PROBLEM DETAILS:
Please take the records that follow and repeat exactly the lines starting with the line with "- 80-90% success rate (acceptable)" and going on through the line with "- Multi-interface DNS management".

####

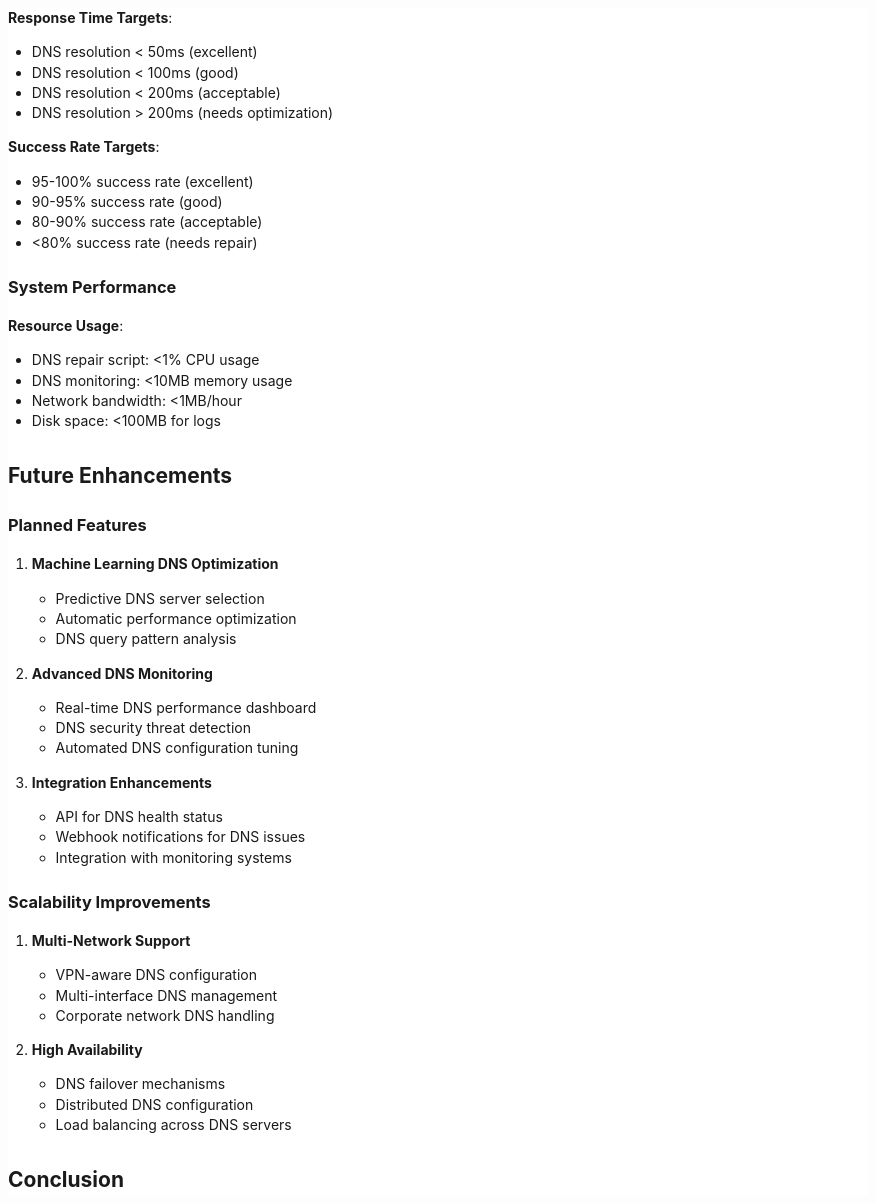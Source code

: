 **Response Time Targets**:
- DNS resolution < 50ms (excellent)
- DNS resolution < 100ms (good)
- DNS resolution < 200ms (acceptable)
- DNS resolution > 200ms (needs optimization)

**Success Rate Targets**:
- 95-100% success rate (excellent)
- 90-95% success rate (good)
- 80-90% success rate (acceptable)
- <80% success rate (needs repair)

### System Performance

**Resource Usage**:
- DNS repair script: <1% CPU usage
- DNS monitoring: <10MB memory usage
- Network bandwidth: <1MB/hour
- Disk space: <100MB for logs

## Future Enhancements

### Planned Features

1. **Machine Learning DNS Optimization**
   - Predictive DNS server selection
   - Automatic performance optimization
   - DNS query pattern analysis

2. **Advanced DNS Monitoring**
   - Real-time DNS performance dashboard
   - DNS security threat detection
   - Automated DNS configuration tuning

3. **Integration Enhancements**
   - API for DNS health status
   - Webhook notifications for DNS issues
   - Integration with monitoring systems

### Scalability Improvements

1. **Multi-Network Support**
   - VPN-aware DNS configuration
   - Multi-interface DNS management
   - Corporate network DNS handling

2. **High Availability**
   - DNS failover mechanisms
   - Distributed DNS configuration
   - Load balancing across DNS servers

## Conclusion
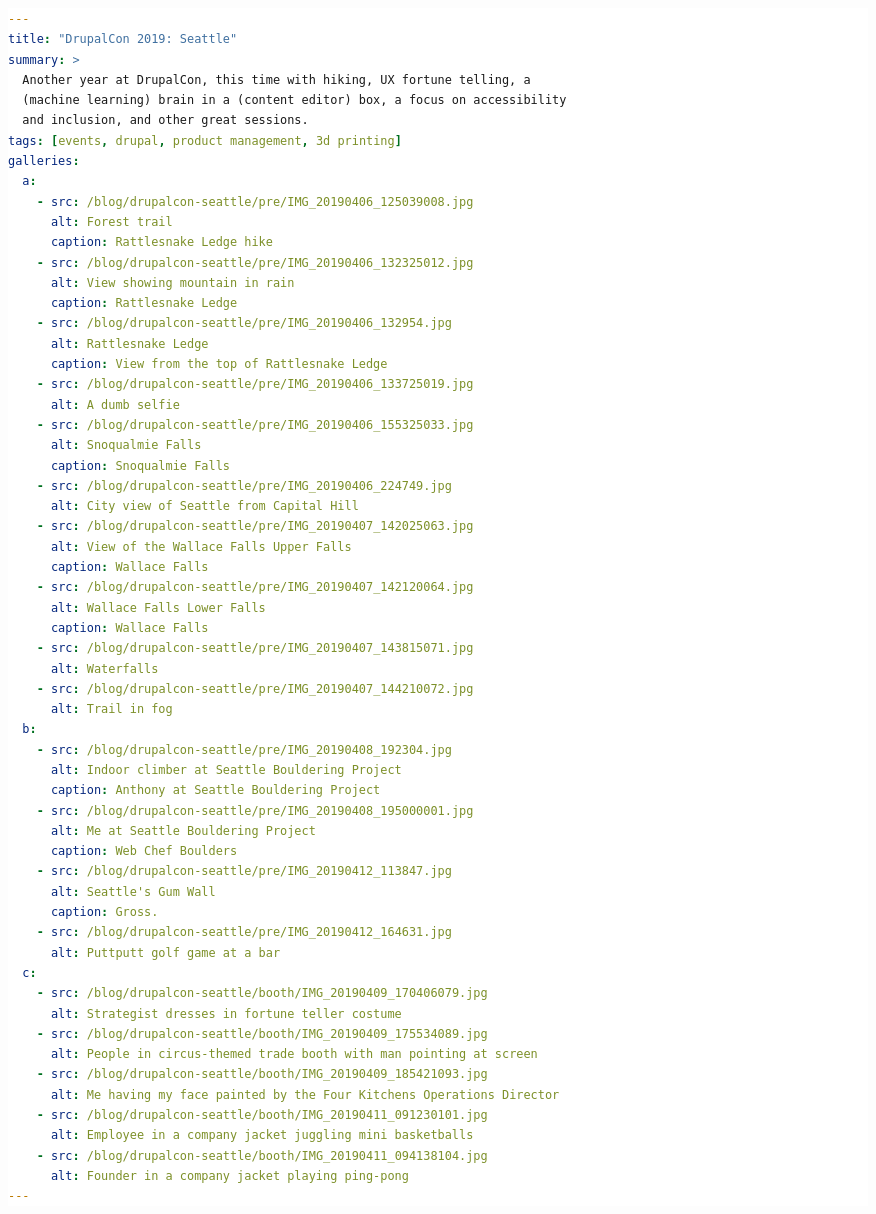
 ```yaml
---
title: "DrupalCon 2019: Seattle"
summary: >
  Another year at DrupalCon, this time with hiking, UX fortune telling, a
  (machine learning) brain in a (content editor) box, a focus on accessibility
  and inclusion, and other great sessions.
tags: [events, drupal, product management, 3d printing]
galleries:
  a:
    - src: /blog/drupalcon-seattle/pre/IMG_20190406_125039008.jpg
      alt: Forest trail
      caption: Rattlesnake Ledge hike
    - src: /blog/drupalcon-seattle/pre/IMG_20190406_132325012.jpg
      alt: View showing mountain in rain
      caption: Rattlesnake Ledge
    - src: /blog/drupalcon-seattle/pre/IMG_20190406_132954.jpg
      alt: Rattlesnake Ledge
      caption: View from the top of Rattlesnake Ledge
    - src: /blog/drupalcon-seattle/pre/IMG_20190406_133725019.jpg
      alt: A dumb selfie
    - src: /blog/drupalcon-seattle/pre/IMG_20190406_155325033.jpg
      alt: Snoqualmie Falls
      caption: Snoqualmie Falls
    - src: /blog/drupalcon-seattle/pre/IMG_20190406_224749.jpg
      alt: City view of Seattle from Capital Hill
    - src: /blog/drupalcon-seattle/pre/IMG_20190407_142025063.jpg
      alt: View of the Wallace Falls Upper Falls
      caption: Wallace Falls
    - src: /blog/drupalcon-seattle/pre/IMG_20190407_142120064.jpg
      alt: Wallace Falls Lower Falls
      caption: Wallace Falls
    - src: /blog/drupalcon-seattle/pre/IMG_20190407_143815071.jpg
      alt: Waterfalls
    - src: /blog/drupalcon-seattle/pre/IMG_20190407_144210072.jpg
      alt: Trail in fog
  b:
    - src: /blog/drupalcon-seattle/pre/IMG_20190408_192304.jpg
      alt: Indoor climber at Seattle Bouldering Project
      caption: Anthony at Seattle Bouldering Project
    - src: /blog/drupalcon-seattle/pre/IMG_20190408_195000001.jpg
      alt: Me at Seattle Bouldering Project
      caption: Web Chef Boulders
    - src: /blog/drupalcon-seattle/pre/IMG_20190412_113847.jpg
      alt: Seattle's Gum Wall
      caption: Gross.
    - src: /blog/drupalcon-seattle/pre/IMG_20190412_164631.jpg
      alt: Puttputt golf game at a bar
  c:
    - src: /blog/drupalcon-seattle/booth/IMG_20190409_170406079.jpg
      alt: Strategist dresses in fortune teller costume
    - src: /blog/drupalcon-seattle/booth/IMG_20190409_175534089.jpg
      alt: People in circus-themed trade booth with man pointing at screen
    - src: /blog/drupalcon-seattle/booth/IMG_20190409_185421093.jpg
      alt: Me having my face painted by the Four Kitchens Operations Director
    - src: /blog/drupalcon-seattle/booth/IMG_20190411_091230101.jpg
      alt: Employee in a company jacket juggling mini basketballs
    - src: /blog/drupalcon-seattle/booth/IMG_20190411_094138104.jpg
      alt: Founder in a company jacket playing ping-pong
---
```
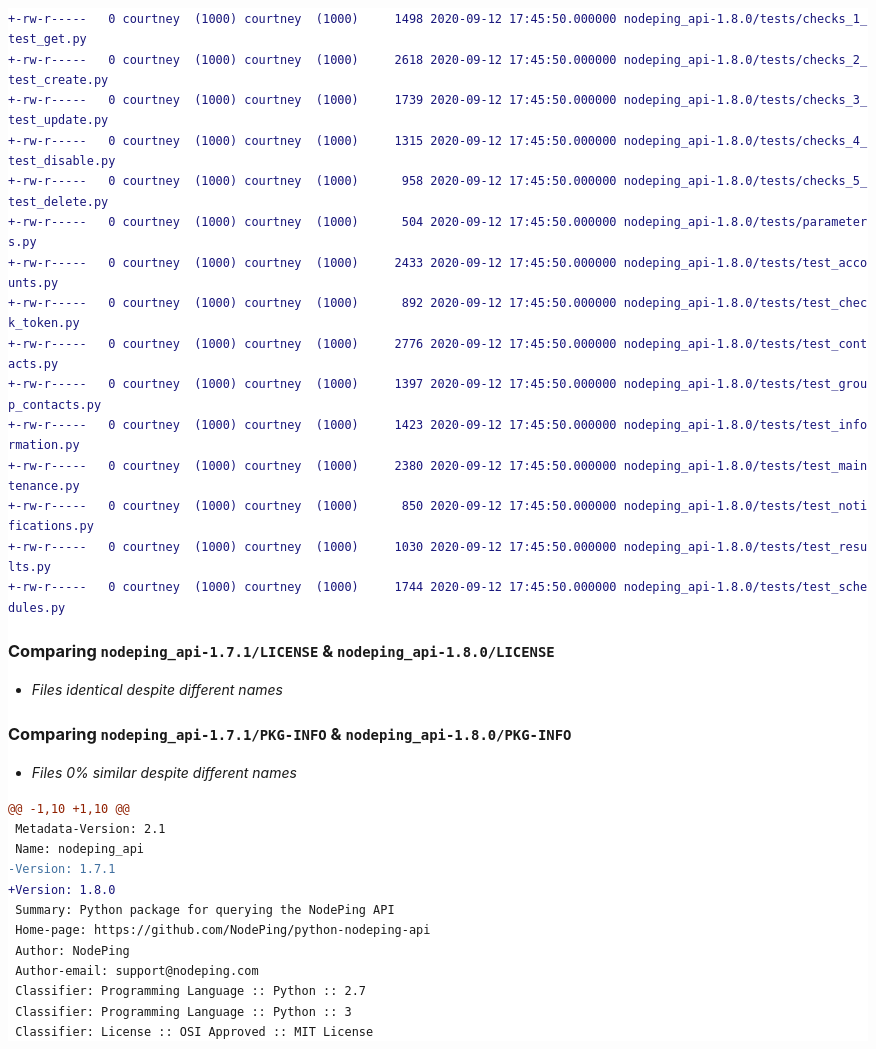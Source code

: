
 ```diff
+-rw-r-----   0 courtney  (1000) courtney  (1000)     1498 2020-09-12 17:45:50.000000 nodeping_api-1.8.0/tests/checks_1_test_get.py
+-rw-r-----   0 courtney  (1000) courtney  (1000)     2618 2020-09-12 17:45:50.000000 nodeping_api-1.8.0/tests/checks_2_test_create.py
+-rw-r-----   0 courtney  (1000) courtney  (1000)     1739 2020-09-12 17:45:50.000000 nodeping_api-1.8.0/tests/checks_3_test_update.py
+-rw-r-----   0 courtney  (1000) courtney  (1000)     1315 2020-09-12 17:45:50.000000 nodeping_api-1.8.0/tests/checks_4_test_disable.py
+-rw-r-----   0 courtney  (1000) courtney  (1000)      958 2020-09-12 17:45:50.000000 nodeping_api-1.8.0/tests/checks_5_test_delete.py
+-rw-r-----   0 courtney  (1000) courtney  (1000)      504 2020-09-12 17:45:50.000000 nodeping_api-1.8.0/tests/parameters.py
+-rw-r-----   0 courtney  (1000) courtney  (1000)     2433 2020-09-12 17:45:50.000000 nodeping_api-1.8.0/tests/test_accounts.py
+-rw-r-----   0 courtney  (1000) courtney  (1000)      892 2020-09-12 17:45:50.000000 nodeping_api-1.8.0/tests/test_check_token.py
+-rw-r-----   0 courtney  (1000) courtney  (1000)     2776 2020-09-12 17:45:50.000000 nodeping_api-1.8.0/tests/test_contacts.py
+-rw-r-----   0 courtney  (1000) courtney  (1000)     1397 2020-09-12 17:45:50.000000 nodeping_api-1.8.0/tests/test_group_contacts.py
+-rw-r-----   0 courtney  (1000) courtney  (1000)     1423 2020-09-12 17:45:50.000000 nodeping_api-1.8.0/tests/test_information.py
+-rw-r-----   0 courtney  (1000) courtney  (1000)     2380 2020-09-12 17:45:50.000000 nodeping_api-1.8.0/tests/test_maintenance.py
+-rw-r-----   0 courtney  (1000) courtney  (1000)      850 2020-09-12 17:45:50.000000 nodeping_api-1.8.0/tests/test_notifications.py
+-rw-r-----   0 courtney  (1000) courtney  (1000)     1030 2020-09-12 17:45:50.000000 nodeping_api-1.8.0/tests/test_results.py
+-rw-r-----   0 courtney  (1000) courtney  (1000)     1744 2020-09-12 17:45:50.000000 nodeping_api-1.8.0/tests/test_schedules.py
```

### Comparing `nodeping_api-1.7.1/LICENSE` & `nodeping_api-1.8.0/LICENSE`

 * *Files identical despite different names*

### Comparing `nodeping_api-1.7.1/PKG-INFO` & `nodeping_api-1.8.0/PKG-INFO`

 * *Files 0% similar despite different names*

```diff
@@ -1,10 +1,10 @@
 Metadata-Version: 2.1
 Name: nodeping_api
-Version: 1.7.1
+Version: 1.8.0
 Summary: Python package for querying the NodePing API
 Home-page: https://github.com/NodePing/python-nodeping-api
 Author: NodePing
 Author-email: support@nodeping.com
 Classifier: Programming Language :: Python :: 2.7
 Classifier: Programming Language :: Python :: 3
 Classifier: License :: OSI Approved :: MIT License
```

####

TASK SOLUTION:
- 80-90% success rate (acceptable)
- <80% success rate (needs repair)

### System Performance

**Resource Usage**:
- DNS repair script: <1% CPU usage
- DNS monitoring: <10MB memory usage
- Network bandwidth: <1MB/hour
- Disk space: <100MB for logs

## Future Enhancements

### Planned Features

1. **Machine Learning DNS Optimization**
   - Predictive DNS server selection
   - Automatic performance optimization
   - DNS query pattern analysis

2. **Advanced DNS Monitoring**
   - Real-time DNS performance dashboard
   - DNS security threat detection
   - Automated DNS configuration tuning

3. **Integration Enhancements**
   - API for DNS health status
   - Webhook notifications for DNS issues
   - Integration with monitoring systems

### Scalability Improvements

1. **Multi-Network Support**
   - VPN-aware DNS configuration
   - Multi-interface DNS management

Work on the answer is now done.